When I look out in cubicle world, I’m still stunned that people think their job is permanent. They are surprised at being laid off by their company’s management. They still think that finding another job will be a walk in the park. They anguish that their retirement was lost because they invested 100% in their company’s stock in their 401(k) when their company goes bankrupt.
This happens every day. Fortune 500 companies make the news with their layoffs, of course. But small businesses are just as susceptible to downturns of their own — instead of laying employees off, they go out of business.
Further evidence of the passing of the permanent job comes from the wide-ranging article “The rise of the permanent temporary workforce — pay is falling, benefits are vanishing and no one’s job is secure.” The article lays out much of this in stark relief:
You know American workers are in bad shape when a low-paying, no-benefits job is considered a sweet deal. Their situation isn’t likely to improve soon; some economists predict it will be years, not months, before employees regain any semblance of bargaining power.
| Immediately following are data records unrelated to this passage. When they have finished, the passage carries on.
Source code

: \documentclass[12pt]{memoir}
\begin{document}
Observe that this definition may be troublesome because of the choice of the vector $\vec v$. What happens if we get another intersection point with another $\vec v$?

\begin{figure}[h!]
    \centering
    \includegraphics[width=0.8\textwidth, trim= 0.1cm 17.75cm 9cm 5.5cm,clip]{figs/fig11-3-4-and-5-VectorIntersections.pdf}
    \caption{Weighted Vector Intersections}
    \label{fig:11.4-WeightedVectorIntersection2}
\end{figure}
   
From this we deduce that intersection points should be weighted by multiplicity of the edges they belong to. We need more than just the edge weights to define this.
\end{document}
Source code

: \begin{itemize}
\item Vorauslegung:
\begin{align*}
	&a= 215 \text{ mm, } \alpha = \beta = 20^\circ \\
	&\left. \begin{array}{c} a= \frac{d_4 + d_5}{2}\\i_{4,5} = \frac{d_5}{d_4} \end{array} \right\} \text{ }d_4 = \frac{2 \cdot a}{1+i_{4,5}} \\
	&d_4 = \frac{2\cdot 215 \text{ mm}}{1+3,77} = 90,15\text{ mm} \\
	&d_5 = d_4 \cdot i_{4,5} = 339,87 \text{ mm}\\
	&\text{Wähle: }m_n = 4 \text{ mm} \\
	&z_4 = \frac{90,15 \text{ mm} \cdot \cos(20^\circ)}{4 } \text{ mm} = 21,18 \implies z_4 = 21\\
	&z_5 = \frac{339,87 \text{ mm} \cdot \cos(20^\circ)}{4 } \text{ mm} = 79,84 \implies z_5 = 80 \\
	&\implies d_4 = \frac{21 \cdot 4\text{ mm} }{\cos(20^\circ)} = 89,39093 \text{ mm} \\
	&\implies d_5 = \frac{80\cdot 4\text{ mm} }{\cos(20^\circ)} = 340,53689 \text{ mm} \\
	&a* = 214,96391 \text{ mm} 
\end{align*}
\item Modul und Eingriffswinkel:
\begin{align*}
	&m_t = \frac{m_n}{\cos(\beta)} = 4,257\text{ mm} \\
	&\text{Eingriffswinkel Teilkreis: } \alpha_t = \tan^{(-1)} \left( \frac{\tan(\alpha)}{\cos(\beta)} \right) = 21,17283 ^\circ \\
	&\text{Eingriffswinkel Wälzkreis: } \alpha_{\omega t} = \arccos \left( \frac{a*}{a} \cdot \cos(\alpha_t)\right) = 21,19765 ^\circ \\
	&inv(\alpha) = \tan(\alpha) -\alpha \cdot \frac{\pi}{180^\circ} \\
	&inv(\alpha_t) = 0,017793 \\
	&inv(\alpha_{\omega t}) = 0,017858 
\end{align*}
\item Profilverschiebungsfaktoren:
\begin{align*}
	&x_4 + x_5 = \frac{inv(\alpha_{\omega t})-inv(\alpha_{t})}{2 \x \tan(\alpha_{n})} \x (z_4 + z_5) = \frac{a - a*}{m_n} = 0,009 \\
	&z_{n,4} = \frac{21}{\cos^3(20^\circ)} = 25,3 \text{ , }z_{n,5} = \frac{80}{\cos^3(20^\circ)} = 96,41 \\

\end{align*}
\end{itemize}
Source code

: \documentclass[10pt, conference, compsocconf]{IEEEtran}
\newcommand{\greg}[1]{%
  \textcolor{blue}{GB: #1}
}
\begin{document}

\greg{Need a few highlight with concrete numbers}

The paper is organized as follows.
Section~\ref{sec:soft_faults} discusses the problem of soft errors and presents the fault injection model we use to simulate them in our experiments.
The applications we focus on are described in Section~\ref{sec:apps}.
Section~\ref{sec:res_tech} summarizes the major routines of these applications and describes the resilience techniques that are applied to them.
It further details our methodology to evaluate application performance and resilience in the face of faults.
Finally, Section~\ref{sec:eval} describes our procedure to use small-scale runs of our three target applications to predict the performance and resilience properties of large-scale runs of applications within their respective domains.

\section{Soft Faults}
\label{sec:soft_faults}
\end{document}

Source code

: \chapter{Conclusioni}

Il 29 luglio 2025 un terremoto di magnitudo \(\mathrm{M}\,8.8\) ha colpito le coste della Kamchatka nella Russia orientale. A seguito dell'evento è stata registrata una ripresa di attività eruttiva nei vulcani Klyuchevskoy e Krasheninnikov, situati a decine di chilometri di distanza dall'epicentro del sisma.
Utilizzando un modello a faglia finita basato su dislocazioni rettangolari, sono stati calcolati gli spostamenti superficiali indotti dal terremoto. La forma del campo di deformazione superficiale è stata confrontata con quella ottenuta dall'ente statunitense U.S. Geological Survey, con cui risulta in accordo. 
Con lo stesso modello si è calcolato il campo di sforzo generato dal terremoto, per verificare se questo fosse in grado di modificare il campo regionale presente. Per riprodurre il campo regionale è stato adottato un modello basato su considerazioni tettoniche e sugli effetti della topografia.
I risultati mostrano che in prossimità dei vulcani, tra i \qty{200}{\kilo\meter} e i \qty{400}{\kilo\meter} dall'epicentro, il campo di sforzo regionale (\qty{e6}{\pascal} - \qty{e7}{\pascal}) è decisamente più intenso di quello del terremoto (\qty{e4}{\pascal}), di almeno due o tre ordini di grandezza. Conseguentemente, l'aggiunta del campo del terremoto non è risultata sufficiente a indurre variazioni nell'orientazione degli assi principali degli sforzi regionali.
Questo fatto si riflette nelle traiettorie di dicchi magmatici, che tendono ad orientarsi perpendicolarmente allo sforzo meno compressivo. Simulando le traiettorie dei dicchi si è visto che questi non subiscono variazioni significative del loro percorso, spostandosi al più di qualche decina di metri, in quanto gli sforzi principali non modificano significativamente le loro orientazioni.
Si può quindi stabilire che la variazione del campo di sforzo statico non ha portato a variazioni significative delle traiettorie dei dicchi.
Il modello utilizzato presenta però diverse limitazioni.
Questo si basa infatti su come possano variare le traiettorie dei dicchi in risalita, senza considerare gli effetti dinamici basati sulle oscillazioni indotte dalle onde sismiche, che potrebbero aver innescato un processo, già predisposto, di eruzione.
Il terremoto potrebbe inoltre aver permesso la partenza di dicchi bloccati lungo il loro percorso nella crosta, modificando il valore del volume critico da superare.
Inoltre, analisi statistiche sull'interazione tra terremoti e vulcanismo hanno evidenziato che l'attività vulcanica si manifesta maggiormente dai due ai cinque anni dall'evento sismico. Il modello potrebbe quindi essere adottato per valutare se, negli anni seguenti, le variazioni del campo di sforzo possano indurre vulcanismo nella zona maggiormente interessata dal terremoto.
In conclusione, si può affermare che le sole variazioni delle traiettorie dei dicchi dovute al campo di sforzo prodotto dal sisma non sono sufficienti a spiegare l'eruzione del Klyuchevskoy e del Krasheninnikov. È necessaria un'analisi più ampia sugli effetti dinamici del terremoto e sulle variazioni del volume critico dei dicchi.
That’s because this recession’s unusual ferocity has accelerated trends — including off shoring, automation, the decline of labor unions’ influence, new management techniques, and regulatory changes — that already had been eroding workers’ economic standing.
The forecast for the next five to 10 years: more of the same, with paltry pay gains, worsening working conditions, and little job security. Right on up to the C-suite, more jobs will be freelance and temporary, and even seemingly permanent positions will be at greater risk. “When I hear people talk about temp vs. permanent jobs, I laugh,” says Barry Asin, chief analyst at the Los Altos (Calif.) labor-analysis firm Staffing Industry Analysts. “The idea that any job is permanent has been well proven not to be true.” As Kelly Services, CEO Carl Camden puts it: “We’re all temps now.”
Yes, we’re all temps now — but we aren’t ready for the role. Because we’re not ready for being a temp all the time, the pain of the job loss — including our expectations — take an even bigger hit.
This year, resolve to ready yourself the Cubicle Warrior way — be ready for the permanent, temporary workforce where you offer your job skills in return for pay. For a while. Then find another position where you offer your job skills in return for pay. For another while. Rinse. Repeat.
Here are five strategies to get you moving in the right direction:
Mountains of debt and a house mortgage that is under water from sinking home prices is not the place to be to handle not having a job between assignments in the temporary world of work. Becoming financially strong is tough, especially digging yourself out of a financial hole.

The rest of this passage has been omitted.